Dataset entries:
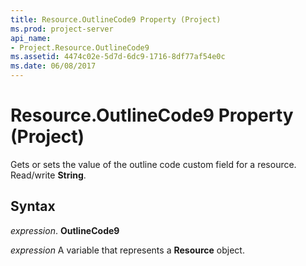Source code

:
 ```yaml
---
title: Resource.OutlineCode9 Property (Project)
ms.prod: project-server
api_name:
- Project.Resource.OutlineCode9
ms.assetid: 4474c02e-5d7d-6dc9-1716-8df77af54e0c
ms.date: 06/08/2017
---
```



# Resource.OutlineCode9 Property (Project)

 Gets or sets the value of the outline code custom field for a resource. Read/write **String**.


## Syntax

 _expression_. **OutlineCode9**

 _expression_ A variable that represents a **Resource** object.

DIRECTIONS> Every line of the data above should be quoted exactly. Omit the pictures.

WRITTEN REPLY>
Source code

:
 ```yaml
---
title: Resource.OutlineCode9 Property (Project)
ms.prod: project-server
api_name:
- Project.Resource.OutlineCode9
ms.assetid: 4474c02e-5d7d-6dc9-1716-8df77af54e0c
ms.date: 06/08/2017
---
```



# Resource.OutlineCode9 Property (Project)

 Gets or sets the value of the outline code custom field for a resource. Read/write **String**.


## Syntax

 _expression_. **OutlineCode9**

 _expression_ A variable that represents a **Resource** object.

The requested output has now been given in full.